**What you have to do**
Find all lines below containing the string "time" and return them.

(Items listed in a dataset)
+ + + +

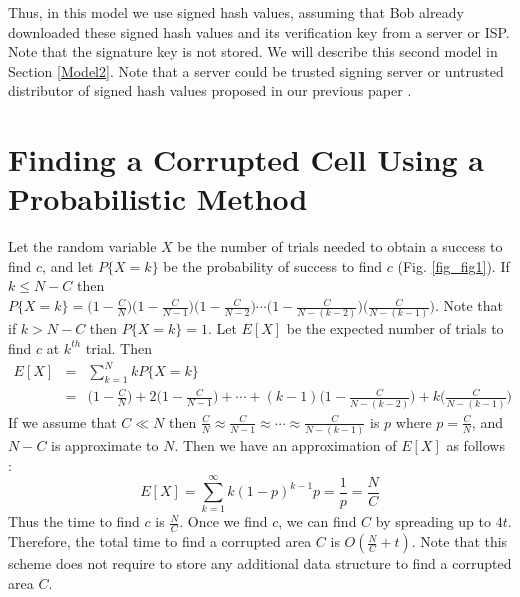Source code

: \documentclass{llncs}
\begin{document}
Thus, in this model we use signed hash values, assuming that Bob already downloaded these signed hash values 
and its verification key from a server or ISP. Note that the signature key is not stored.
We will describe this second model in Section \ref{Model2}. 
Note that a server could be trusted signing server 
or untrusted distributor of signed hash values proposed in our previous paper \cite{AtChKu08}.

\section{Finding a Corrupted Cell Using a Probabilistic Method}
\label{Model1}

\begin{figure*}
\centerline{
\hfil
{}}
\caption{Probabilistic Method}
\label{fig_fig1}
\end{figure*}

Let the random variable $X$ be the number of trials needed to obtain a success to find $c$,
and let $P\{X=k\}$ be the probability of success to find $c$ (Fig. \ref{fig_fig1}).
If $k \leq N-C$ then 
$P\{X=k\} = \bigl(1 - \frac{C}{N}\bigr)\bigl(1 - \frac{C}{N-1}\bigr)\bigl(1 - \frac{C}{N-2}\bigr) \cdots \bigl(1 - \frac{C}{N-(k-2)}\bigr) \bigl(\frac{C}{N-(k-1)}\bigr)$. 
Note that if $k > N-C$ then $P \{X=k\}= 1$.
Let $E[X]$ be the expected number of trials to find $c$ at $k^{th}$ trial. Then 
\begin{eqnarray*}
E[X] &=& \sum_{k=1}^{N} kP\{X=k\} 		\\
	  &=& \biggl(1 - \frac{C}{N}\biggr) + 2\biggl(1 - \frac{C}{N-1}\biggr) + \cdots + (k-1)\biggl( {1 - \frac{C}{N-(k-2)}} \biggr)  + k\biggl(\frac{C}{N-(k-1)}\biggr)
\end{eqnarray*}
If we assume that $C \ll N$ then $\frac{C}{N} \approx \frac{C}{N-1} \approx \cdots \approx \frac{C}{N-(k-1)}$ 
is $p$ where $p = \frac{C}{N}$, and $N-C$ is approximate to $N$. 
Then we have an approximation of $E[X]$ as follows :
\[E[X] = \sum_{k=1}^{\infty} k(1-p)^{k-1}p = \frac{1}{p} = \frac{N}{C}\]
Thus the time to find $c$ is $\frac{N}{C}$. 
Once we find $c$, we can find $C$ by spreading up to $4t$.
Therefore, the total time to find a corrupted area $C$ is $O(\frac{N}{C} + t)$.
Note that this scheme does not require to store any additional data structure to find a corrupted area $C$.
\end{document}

+ + + +

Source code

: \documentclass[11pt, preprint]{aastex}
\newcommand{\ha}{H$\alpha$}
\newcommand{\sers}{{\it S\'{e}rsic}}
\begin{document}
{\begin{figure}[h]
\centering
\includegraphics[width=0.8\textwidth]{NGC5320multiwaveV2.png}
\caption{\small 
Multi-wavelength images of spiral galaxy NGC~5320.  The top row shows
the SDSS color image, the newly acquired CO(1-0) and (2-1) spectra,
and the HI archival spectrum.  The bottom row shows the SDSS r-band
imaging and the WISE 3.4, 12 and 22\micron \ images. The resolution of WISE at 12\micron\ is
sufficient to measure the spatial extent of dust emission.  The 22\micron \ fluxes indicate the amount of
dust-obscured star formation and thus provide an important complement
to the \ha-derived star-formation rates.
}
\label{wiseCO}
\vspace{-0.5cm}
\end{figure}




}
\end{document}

+ + + +

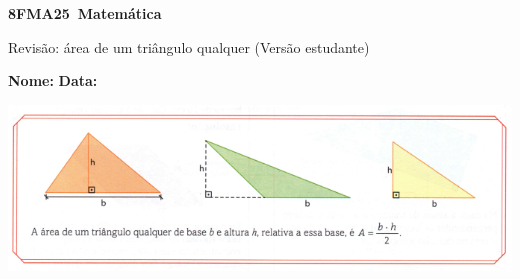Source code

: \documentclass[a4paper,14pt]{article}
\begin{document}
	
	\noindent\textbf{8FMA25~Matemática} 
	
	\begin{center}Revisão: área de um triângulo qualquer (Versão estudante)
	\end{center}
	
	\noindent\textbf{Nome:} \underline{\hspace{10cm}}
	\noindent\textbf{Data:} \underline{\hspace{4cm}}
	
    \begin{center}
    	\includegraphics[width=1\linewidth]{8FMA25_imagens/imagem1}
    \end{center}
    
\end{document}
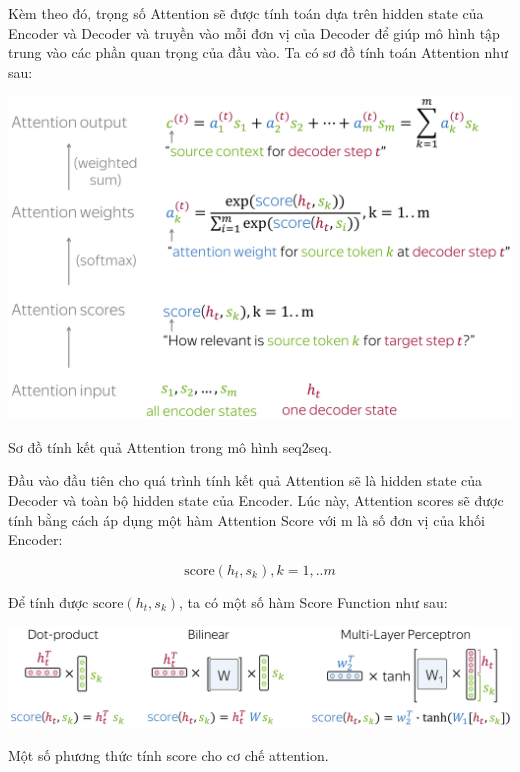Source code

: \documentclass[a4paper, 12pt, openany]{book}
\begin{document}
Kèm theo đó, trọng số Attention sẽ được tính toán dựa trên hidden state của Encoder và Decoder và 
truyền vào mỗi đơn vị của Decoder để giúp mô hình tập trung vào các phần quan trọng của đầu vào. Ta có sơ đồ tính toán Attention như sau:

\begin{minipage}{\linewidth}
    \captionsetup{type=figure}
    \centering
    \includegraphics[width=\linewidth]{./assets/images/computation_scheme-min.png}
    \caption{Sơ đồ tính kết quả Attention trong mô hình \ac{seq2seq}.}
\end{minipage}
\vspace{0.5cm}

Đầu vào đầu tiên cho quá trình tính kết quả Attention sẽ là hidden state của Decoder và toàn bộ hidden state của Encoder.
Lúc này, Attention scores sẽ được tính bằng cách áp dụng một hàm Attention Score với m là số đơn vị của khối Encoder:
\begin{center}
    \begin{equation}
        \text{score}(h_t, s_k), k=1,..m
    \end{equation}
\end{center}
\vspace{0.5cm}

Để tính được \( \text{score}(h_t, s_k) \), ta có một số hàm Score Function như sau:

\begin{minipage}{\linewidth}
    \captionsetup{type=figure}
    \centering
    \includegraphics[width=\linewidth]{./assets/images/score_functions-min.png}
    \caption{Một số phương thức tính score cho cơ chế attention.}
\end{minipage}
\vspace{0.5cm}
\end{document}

+ + + +

**Answer to this problem**
Thus the time to find $c$ is $\frac{N}{C}$. 
Therefore, the total time to find a corrupted area $C$ is $O(\frac{N}{C} + t)$.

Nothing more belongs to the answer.